Reputation: 438
I want to check the optimal number of k using the elbow method. I'm not using the scikit-learn library. I have my k-means coded from scratch and now I'm having a difficult time figuring out how to code the elbow method in python. I'm a total beginner.
This is my k-means code:
def cluster_init(array, k):
initial_assgnm = np.append(np.arange(k), np.random.randint(0, k, size=(len(array))))[:len(array)]
np.random.shuffle(initial_assgnm)
zero_arr = np.zeros((len(initial_assgnm), 1))
for indx, cluster_assgnm in enumerate(initial_assgnm):
zero_arr[indx] = cluster_assgnm
upd_array = np.append(array, zero_arr, axis=1)
return upd_array
def kmeans(array, k):
cluster_array = cluster_init(array, k)
while True:
unique_clusters = np.unique(cluster_array[:, -1])
centroid_dictonary = {}
for cluster in unique_clusters:
centroid_dictonary[cluster] = np.mean(cluster_array[np.where(cluster_array[:, -1] == cluster)][:, :-1], axis=0)
start_array = np.copy(cluster_array)
for row in range(len(cluster_array)):
cluster_array[row, -1] = unique_clusters[np.argmin(
[np.linalg.norm(cluster_array[row, :-1] - centroid_dictonary.get(cluster)) for cluster in unique_clusters])]
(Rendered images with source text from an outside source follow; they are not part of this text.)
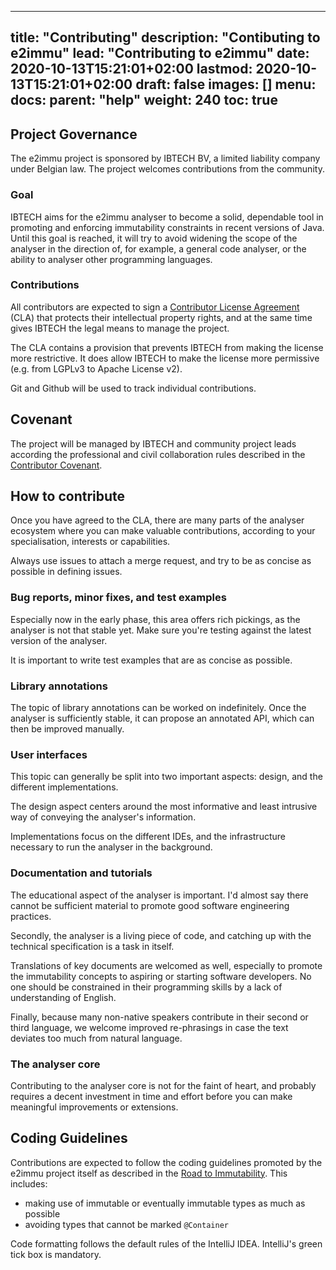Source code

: 
---
title: "Contributing"
description: "Contibuting to e2immu"
lead: "Contributing to e2immu"
date: 2020-10-13T15:21:01+02:00
lastmod: 2020-10-13T15:21:01+02:00
draft: false
images: []
menu:
  docs:
    parent: "help"
weight: 240
toc: true
---

## Project Governance

The e2immu project is sponsored by IBTECH BV, a limited liability company under Belgian law. The project welcomes
contributions from the community.

### Goal

IBTECH aims for the e2immu analyser to become a solid, dependable tool in promoting and enforcing immutability
constraints in recent versions of Java. Until this goal is reached, it will try to avoid widening the scope of the
analyser in the direction of, for example, a general code analyser, or the ability to analyser other programming
languages.

### Contributions

All contributors are expected to sign a [Contributor License Agreement](http://) (CLA) that protects their intellectual
property rights, and at the same time gives IBTECH the legal means to manage the project.

The CLA contains a provision that prevents IBTECH from making the license more restrictive. It does allow IBTECH to make
the license more permissive (e.g. from LGPLv3 to Apache License v2).

Git and Github will be used to track individual contributions.

## Covenant

The project will be managed by IBTECH and community project leads according the professional and civil collaboration
rules described in the [Contributor Covenant](https://www.contributor-covenant.org/version/2/0/code_of_conduct/).

## How to contribute

Once you have agreed to the CLA, there are many parts of the analyser ecosystem where you can make valuable
contributions, according to your specialisation, interests or capabilities.

Always use issues to attach a merge request, and try to be as concise as possible in defining issues.

### Bug reports, minor fixes, and test examples

Especially now in the early phase, this area offers rich pickings, as the analyser is not that stable yet. Make sure
you're testing against the latest version of the analyser.

It is important to write test examples that are as concise as possible.

### Library annotations

The topic of library annotations can be worked on indefinitely. Once the analyser is sufficiently stable, it can propose
an annotated API, which can then be improved manually.

### User interfaces

This topic can generally be split into two important aspects: design, and the different implementations.

The design aspect centers around the most informative and least intrusive way of conveying the analyser's information.

Implementations focus on the different IDEs, and the infrastructure necessary to run the analyser in the background.

### Documentation and tutorials

The educational aspect of the analyser is important. I'd almost say there cannot be sufficient material to promote good
software engineering practices.

Secondly, the analyser is a living piece of code, and catching up with the technical specification is a task in itself.

Translations of key documents are welcomed as well, especially to promote the immutability concepts to aspiring or
starting software developers. No one should be constrained in their programming skills by a lack of understanding of
English.

Finally, because many non-native speakers contribute in their second or third language, we welcome improved re-phrasings
in case the text deviates too much from natural language.

### The analyser core

Contributing to the analyser core is not for the faint of heart, and probably requires a decent investment in time and
effort before you can make meaningful improvements or extensions.

## Coding Guidelines

Contributions are expected to follow the coding guidelines promoted by the e2immu project itself as described in
the [Road to Immutability](/docs/road-to-immutability.html). This includes:

- making use of immutable or eventually immutable types as much as possible
- avoiding types that cannot be marked `@Container`

Code formatting follows the default rules of the IntelliJ IDEA. IntelliJ's green tick box is mandatory.
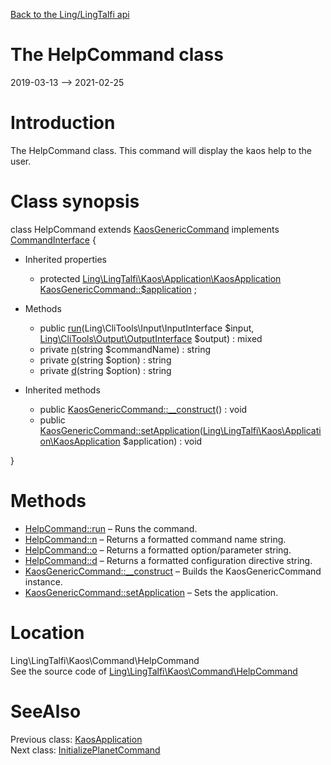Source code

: [Back to the Ling/LingTalfi api](https://github.com/lingtalfi/LingTalfi/blob/master/doc/api/Ling/LingTalfi.md)



The HelpCommand class
================
2019-03-13 --> 2021-02-25






Introduction
============

The HelpCommand class.
This command will display the kaos help to the user.



Class synopsis
==============


class <span class="pl-k">HelpCommand</span> extends [KaosGenericCommand](https://github.com/lingtalfi/LingTalfi/blob/master/doc/api/Ling/LingTalfi/Kaos/Command/KaosGenericCommand.md) implements [CommandInterface](https://github.com/lingtalfi/CliTools/blob/master/doc/api/Ling/CliTools/Command/CommandInterface.md) {

- Inherited properties
    - protected [Ling\LingTalfi\Kaos\Application\KaosApplication](https://github.com/lingtalfi/LingTalfi/blob/master/doc/api/Ling/LingTalfi/Kaos/Application/KaosApplication.md) [KaosGenericCommand::$application](#property-application) ;

- Methods
    - public [run](https://github.com/lingtalfi/LingTalfi/blob/master/doc/api/Ling/LingTalfi/Kaos/Command/HelpCommand/run.md)(Ling\CliTools\Input\InputInterface $input, [Ling\CliTools\Output\OutputInterface](https://github.com/lingtalfi/CliTools/blob/master/doc/api/Ling/CliTools/Output/OutputInterface.md) $output) : mixed
    - private [n](https://github.com/lingtalfi/LingTalfi/blob/master/doc/api/Ling/LingTalfi/Kaos/Command/HelpCommand/n.md)(string $commandName) : string
    - private [o](https://github.com/lingtalfi/LingTalfi/blob/master/doc/api/Ling/LingTalfi/Kaos/Command/HelpCommand/o.md)(string $option) : string
    - private [d](https://github.com/lingtalfi/LingTalfi/blob/master/doc/api/Ling/LingTalfi/Kaos/Command/HelpCommand/d.md)(string $option) : string

- Inherited methods
    - public [KaosGenericCommand::__construct](https://github.com/lingtalfi/LingTalfi/blob/master/doc/api/Ling/LingTalfi/Kaos/Command/KaosGenericCommand/__construct.md)() : void
    - public [KaosGenericCommand::setApplication](https://github.com/lingtalfi/LingTalfi/blob/master/doc/api/Ling/LingTalfi/Kaos/Command/KaosGenericCommand/setApplication.md)([Ling\LingTalfi\Kaos\Application\KaosApplication](https://github.com/lingtalfi/LingTalfi/blob/master/doc/api/Ling/LingTalfi/Kaos/Application/KaosApplication.md) $application) : void

}






Methods
==============

- [HelpCommand::run](https://github.com/lingtalfi/LingTalfi/blob/master/doc/api/Ling/LingTalfi/Kaos/Command/HelpCommand/run.md) &ndash; Runs the command.
- [HelpCommand::n](https://github.com/lingtalfi/LingTalfi/blob/master/doc/api/Ling/LingTalfi/Kaos/Command/HelpCommand/n.md) &ndash; Returns a formatted command name string.
- [HelpCommand::o](https://github.com/lingtalfi/LingTalfi/blob/master/doc/api/Ling/LingTalfi/Kaos/Command/HelpCommand/o.md) &ndash; Returns a formatted option/parameter string.
- [HelpCommand::d](https://github.com/lingtalfi/LingTalfi/blob/master/doc/api/Ling/LingTalfi/Kaos/Command/HelpCommand/d.md) &ndash; Returns a formatted configuration directive string.
- [KaosGenericCommand::__construct](https://github.com/lingtalfi/LingTalfi/blob/master/doc/api/Ling/LingTalfi/Kaos/Command/KaosGenericCommand/__construct.md) &ndash; Builds the KaosGenericCommand instance.
- [KaosGenericCommand::setApplication](https://github.com/lingtalfi/LingTalfi/blob/master/doc/api/Ling/LingTalfi/Kaos/Command/KaosGenericCommand/setApplication.md) &ndash; Sets the application.





Location
=============
Ling\LingTalfi\Kaos\Command\HelpCommand<br>
See the source code of [Ling\LingTalfi\Kaos\Command\HelpCommand](https://github.com/lingtalfi/LingTalfi/blob/master/Kaos/Command/HelpCommand.php)



SeeAlso
==============
Previous class: [KaosApplication](https://github.com/lingtalfi/LingTalfi/blob/master/doc/api/Ling/LingTalfi/Kaos/Application/KaosApplication.md)<br>Next class: [InitializePlanetCommand](https://github.com/lingtalfi/LingTalfi/blob/master/doc/api/Ling/LingTalfi/Kaos/Command/InitializePlanetCommand.md)<br>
if np.array_equal(cluster_array, start_array):
break
return centroid_dictonary
This is what I have tried for the elbow method:
cost = []
K= range(1,239)
for k in K :
KM = kmeans(x,k)
print(k)
KM.fit(x)
cost.append(KM.inertia_)
But I get the following error
KM.fit(x)
AttributeError: 'dict' object has no attribute 'fit'
Upvotes: 1
Views: 813
Reputation: 2129
If you want to compute the elbow values from scratch, you need to compute the inertia for the current clustering assigment. To do this, you can compute the sum of the particle inertias. The particle inertia from a data point is the distance from its current position, to the closest center. If you have a function that computes this for you (in scikit-learn this function corresponds to pairwise_distances_argmin_min
) you could do
labels, mindist = pairwise_distances_argmin_min(
X=X, Y=centers, metric='euclidean', metric_kwargs={'squared': True})
inertia = mindist.sum()
If you actually wanted to write this function what you would do is loop over every row x in X, find the minimum over all y in Y of dist(x,y), and this would be your inertia for x. This naive method of computing the particle inertias is O(nk), so you might consider using the library function instead.
Upvotes: 1